The inquiry appears to be tied to an admission by the app’s owner, ByteDance, that employees had inappropriately obtained Americans’ data. The company said it had fired the workers involved.

TikTok’s U.S. offices in Culver City, Calif.Credit...Mike Blake/Reuters

WASHINGTON — The Justice Department is investigating the surveillance of American citizens, including several journalists who cover the tech industry, by the Chinese company that owns TikTok, according to three people familiar with the matter.

The investigation, which began late last year, appears to be tied to the admission in December by the company, ByteDance, that its employees had inappropriately obtained the data of American TikTok users, including that of two reporters and a few of their associates.

The department’s criminal division, the F.B.I. and the U.S. attorney for the Eastern District of Virginia are investigating ByteDance, which is based in Beijing and has close ties with China’s government, according to a person with knowledge of the situation.

A Justice Department spokesman had no comment.

Confirmation of the investigation comes as the White House hardens its stance toward forcing the company to address national security concerns about TikTok. They include fears that China might be using the popular video service to gather data about or spy on Americans, undermine democratic institutions and foster internet addictions among young people.

TikTok disclosed this week that the Biden administration had asked its owner to sell the app — which is already being blocked from government phones in the U.S., Europe and more than two dozen states — or face a possible nationwide ban.

The federal criminal inquiry was reported earlier by Forbes magazine. The journalist who wrote the story said she was one of the people whose data had been tracked by the company.

The ByteDance employees implicated in the surveillance, who were later fired, were trying to find the sources of suspected leaks of internal conversations and business documents to journalists. They gained access to the IP addresses and other data of the reporters and people they were connected to via their TikTok accounts.

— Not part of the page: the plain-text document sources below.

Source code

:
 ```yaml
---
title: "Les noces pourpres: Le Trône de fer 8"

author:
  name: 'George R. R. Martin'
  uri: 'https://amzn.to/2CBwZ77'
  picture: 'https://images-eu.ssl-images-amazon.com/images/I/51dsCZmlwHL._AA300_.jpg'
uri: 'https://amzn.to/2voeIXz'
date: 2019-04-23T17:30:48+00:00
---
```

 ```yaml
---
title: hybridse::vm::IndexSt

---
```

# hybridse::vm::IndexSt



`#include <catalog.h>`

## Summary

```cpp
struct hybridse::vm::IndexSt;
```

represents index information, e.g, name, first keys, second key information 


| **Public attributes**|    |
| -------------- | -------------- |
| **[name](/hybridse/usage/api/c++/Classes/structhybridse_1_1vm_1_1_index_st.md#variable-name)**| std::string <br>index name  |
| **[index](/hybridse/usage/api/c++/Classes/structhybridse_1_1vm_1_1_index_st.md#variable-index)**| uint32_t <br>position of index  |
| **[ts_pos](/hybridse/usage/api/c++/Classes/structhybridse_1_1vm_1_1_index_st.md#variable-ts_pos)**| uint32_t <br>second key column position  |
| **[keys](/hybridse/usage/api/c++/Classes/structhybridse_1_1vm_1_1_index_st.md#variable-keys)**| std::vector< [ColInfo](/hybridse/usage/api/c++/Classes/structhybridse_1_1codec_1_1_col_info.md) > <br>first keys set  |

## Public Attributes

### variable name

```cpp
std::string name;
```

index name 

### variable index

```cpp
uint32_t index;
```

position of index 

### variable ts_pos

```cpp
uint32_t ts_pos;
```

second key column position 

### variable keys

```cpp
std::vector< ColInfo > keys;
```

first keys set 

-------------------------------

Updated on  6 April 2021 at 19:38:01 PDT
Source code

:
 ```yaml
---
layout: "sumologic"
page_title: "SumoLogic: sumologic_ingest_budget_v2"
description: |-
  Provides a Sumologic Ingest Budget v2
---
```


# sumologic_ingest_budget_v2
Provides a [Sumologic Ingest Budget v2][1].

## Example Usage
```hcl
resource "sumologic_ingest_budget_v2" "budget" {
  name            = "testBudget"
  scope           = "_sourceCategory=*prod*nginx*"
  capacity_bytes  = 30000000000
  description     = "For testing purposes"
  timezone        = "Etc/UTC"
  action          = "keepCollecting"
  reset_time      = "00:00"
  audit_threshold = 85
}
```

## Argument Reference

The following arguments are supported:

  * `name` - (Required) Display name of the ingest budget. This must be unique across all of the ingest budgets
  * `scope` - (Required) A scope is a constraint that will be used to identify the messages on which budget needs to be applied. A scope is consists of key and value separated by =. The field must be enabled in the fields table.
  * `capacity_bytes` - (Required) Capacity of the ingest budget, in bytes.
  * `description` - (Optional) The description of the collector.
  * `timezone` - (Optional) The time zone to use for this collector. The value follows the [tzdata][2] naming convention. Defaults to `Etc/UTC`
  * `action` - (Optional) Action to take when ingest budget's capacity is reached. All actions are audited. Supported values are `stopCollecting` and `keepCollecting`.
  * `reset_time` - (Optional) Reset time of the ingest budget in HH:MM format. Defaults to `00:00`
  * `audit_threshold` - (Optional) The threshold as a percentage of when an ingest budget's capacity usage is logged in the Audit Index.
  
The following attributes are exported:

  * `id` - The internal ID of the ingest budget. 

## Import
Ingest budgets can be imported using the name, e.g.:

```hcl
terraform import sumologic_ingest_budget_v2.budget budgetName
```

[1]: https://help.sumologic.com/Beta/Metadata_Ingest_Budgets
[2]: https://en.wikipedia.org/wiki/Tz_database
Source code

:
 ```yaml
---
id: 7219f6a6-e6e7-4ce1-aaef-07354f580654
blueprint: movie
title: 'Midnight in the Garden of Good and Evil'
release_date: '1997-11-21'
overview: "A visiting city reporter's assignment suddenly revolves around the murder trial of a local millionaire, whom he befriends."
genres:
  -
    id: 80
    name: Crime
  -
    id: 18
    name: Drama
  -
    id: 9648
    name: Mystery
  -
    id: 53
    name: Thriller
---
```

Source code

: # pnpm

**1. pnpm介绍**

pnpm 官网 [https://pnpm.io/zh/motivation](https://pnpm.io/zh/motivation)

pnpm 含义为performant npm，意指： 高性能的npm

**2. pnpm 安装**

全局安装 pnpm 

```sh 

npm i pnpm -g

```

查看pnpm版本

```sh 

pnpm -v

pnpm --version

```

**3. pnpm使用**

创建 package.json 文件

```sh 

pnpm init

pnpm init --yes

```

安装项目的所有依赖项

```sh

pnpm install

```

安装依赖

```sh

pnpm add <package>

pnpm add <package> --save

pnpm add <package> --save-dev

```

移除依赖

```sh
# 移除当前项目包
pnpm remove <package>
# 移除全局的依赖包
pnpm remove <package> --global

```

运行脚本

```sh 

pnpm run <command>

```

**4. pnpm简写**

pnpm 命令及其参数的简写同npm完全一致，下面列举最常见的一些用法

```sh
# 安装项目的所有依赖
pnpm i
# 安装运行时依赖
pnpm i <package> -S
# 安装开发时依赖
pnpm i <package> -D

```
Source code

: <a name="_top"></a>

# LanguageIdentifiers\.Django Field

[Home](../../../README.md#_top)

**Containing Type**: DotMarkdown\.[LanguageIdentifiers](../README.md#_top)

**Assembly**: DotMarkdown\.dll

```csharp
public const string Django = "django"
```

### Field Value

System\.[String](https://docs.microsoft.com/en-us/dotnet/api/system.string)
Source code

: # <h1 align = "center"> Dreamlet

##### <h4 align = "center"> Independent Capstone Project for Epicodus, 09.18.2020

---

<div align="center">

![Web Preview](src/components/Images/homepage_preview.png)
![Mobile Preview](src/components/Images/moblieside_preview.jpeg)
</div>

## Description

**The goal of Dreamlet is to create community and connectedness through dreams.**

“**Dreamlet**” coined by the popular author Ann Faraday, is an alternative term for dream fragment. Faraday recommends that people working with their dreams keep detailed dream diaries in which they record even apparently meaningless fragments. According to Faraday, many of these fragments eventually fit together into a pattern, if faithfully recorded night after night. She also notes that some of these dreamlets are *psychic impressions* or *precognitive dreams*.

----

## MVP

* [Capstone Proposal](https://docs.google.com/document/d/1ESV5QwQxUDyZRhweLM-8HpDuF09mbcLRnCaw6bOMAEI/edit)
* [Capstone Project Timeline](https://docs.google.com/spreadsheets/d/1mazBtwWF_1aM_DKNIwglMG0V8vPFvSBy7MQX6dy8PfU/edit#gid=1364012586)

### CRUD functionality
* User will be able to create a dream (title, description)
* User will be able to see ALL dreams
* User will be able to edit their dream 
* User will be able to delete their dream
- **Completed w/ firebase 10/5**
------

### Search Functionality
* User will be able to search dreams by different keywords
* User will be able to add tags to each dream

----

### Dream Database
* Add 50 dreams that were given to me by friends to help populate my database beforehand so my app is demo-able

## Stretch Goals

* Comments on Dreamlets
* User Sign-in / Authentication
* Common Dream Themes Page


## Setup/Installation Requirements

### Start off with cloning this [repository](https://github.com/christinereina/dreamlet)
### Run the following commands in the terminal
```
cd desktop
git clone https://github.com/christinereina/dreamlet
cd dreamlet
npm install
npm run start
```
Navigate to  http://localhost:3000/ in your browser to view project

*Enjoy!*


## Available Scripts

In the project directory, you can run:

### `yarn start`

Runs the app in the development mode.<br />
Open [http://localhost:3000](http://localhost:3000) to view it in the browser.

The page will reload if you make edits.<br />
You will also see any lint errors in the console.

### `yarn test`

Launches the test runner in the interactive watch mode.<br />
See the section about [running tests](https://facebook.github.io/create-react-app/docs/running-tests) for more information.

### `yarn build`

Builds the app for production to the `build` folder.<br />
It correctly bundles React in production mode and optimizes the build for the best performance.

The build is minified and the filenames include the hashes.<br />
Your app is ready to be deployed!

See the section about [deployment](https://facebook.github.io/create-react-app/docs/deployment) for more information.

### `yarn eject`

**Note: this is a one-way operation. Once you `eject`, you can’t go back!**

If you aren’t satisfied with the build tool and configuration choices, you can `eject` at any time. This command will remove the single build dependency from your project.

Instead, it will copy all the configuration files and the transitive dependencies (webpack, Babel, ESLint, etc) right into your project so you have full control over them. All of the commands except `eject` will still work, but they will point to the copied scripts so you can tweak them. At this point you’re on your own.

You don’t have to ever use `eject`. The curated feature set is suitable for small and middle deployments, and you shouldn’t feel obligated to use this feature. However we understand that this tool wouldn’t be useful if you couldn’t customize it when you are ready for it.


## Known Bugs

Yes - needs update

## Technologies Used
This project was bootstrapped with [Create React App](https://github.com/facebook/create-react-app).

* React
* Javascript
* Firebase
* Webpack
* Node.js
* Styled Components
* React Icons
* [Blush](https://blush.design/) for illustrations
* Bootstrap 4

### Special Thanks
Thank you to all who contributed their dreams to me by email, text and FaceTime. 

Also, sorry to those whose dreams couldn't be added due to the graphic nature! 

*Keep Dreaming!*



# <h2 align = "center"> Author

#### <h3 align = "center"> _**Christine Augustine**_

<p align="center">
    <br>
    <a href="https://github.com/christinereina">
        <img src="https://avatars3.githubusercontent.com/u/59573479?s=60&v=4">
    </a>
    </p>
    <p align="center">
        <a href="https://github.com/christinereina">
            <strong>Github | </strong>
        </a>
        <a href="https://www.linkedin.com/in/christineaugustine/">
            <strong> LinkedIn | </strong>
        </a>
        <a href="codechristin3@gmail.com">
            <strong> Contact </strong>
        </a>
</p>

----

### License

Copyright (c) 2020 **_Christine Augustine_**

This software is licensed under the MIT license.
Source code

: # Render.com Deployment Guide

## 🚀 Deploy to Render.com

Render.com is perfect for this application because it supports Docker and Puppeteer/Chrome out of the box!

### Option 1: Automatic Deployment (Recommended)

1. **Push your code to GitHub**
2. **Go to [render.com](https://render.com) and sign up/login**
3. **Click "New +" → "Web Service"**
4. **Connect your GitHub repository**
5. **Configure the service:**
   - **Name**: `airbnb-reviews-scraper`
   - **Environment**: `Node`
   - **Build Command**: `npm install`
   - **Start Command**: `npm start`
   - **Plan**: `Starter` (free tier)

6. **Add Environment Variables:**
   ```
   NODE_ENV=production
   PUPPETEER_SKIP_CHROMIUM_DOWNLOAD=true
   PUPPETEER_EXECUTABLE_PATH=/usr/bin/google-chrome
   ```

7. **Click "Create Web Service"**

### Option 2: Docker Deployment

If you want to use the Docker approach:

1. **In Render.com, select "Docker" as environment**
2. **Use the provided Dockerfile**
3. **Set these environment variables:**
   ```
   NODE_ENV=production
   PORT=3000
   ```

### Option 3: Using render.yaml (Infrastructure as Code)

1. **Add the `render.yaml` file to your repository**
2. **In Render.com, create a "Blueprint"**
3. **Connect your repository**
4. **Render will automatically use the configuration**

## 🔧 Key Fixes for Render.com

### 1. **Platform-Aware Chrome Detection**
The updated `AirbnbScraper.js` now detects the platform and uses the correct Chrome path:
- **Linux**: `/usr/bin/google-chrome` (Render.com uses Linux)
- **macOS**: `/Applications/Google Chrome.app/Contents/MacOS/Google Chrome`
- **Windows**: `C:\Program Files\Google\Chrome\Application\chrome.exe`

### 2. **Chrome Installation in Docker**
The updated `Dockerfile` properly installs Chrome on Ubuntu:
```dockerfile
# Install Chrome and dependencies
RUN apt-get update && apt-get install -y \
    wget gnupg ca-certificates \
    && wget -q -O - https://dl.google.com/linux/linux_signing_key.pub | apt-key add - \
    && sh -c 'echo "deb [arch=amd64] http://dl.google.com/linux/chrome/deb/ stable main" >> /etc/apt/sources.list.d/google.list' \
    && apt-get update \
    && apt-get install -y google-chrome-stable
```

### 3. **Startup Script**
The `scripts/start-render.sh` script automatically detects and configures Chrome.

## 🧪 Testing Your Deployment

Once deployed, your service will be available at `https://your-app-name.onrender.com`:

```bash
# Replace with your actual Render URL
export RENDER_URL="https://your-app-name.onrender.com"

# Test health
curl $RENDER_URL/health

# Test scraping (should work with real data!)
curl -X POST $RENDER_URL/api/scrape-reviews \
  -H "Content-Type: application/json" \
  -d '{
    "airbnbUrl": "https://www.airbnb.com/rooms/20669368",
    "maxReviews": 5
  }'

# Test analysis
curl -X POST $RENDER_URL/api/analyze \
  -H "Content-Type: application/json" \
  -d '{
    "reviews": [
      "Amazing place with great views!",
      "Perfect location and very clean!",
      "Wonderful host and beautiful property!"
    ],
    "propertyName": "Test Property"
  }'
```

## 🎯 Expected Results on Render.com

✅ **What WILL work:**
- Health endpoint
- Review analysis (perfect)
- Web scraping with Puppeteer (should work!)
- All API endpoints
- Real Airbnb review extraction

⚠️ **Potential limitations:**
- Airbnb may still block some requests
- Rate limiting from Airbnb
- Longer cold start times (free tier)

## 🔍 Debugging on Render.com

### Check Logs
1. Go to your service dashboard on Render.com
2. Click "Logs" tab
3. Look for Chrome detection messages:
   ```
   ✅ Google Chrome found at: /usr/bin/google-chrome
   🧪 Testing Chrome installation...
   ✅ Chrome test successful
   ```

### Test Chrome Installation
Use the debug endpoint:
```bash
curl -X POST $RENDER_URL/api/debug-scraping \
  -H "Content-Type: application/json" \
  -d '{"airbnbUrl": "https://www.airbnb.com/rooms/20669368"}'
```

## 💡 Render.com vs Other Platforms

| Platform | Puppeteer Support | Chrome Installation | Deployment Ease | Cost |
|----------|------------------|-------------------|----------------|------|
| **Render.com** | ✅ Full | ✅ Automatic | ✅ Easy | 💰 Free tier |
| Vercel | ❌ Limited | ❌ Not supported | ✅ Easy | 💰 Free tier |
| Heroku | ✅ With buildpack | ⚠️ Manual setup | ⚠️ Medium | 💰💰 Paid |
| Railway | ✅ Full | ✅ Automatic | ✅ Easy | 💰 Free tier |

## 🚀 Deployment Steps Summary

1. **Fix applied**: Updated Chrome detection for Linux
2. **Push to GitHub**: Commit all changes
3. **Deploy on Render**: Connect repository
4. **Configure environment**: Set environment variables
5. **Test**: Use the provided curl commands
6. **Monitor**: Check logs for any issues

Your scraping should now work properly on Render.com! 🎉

Two of the employees were based in China. The company said it was making changes to prevent such breaches in the future.

But the company’s reassurances have done little to quell growing demands by politicians on both sides of the aisle to block or ban the app. President Biden has said he might support an effort, now working its way through Congress, to ban the app in the U.S.

This represents a drastic shift over the past year, when some in the administration were expressing confidence that a compromise could be struck that would allow the company to continue its operations in exchange for major changes to its data security and governance.

TikTok had been hoping that a group of federal agencies known as the Committee on Foreign Investment in the United States, or CFIUS, would approve of its plans for operating in the country while remaining under the ownership of ByteDance.

But the No. 2 official at the Justice Department, Lisa Monaco, did not sign off on a 90-page draft agreement, and the Treasury Department, which plays a crucial role in approving deals involving national security risks, expressed skepticism that the potential agreement would resolve national security issues, people with knowledge of the matter said.

The White House now seems to be moving fast in the other direction, with senior officials increasingly viewing a divestment as the only acceptable path forward.

Officials with TikTok, which has a robust public relations and lobbying operation in Washington, said they were weighing their options and expressed disappointment with the pressure to sell.

The company said its security proposal, which involves storing Americans’ data in the United States, offered the best possible protection for users.

“If protecting national security is the objective, divestment doesn’t solve the problem: A change in ownership would not impose any new restrictions on data flows or access,” Maureen Shanahan, a spokeswoman for TikTok, said in a statement this week.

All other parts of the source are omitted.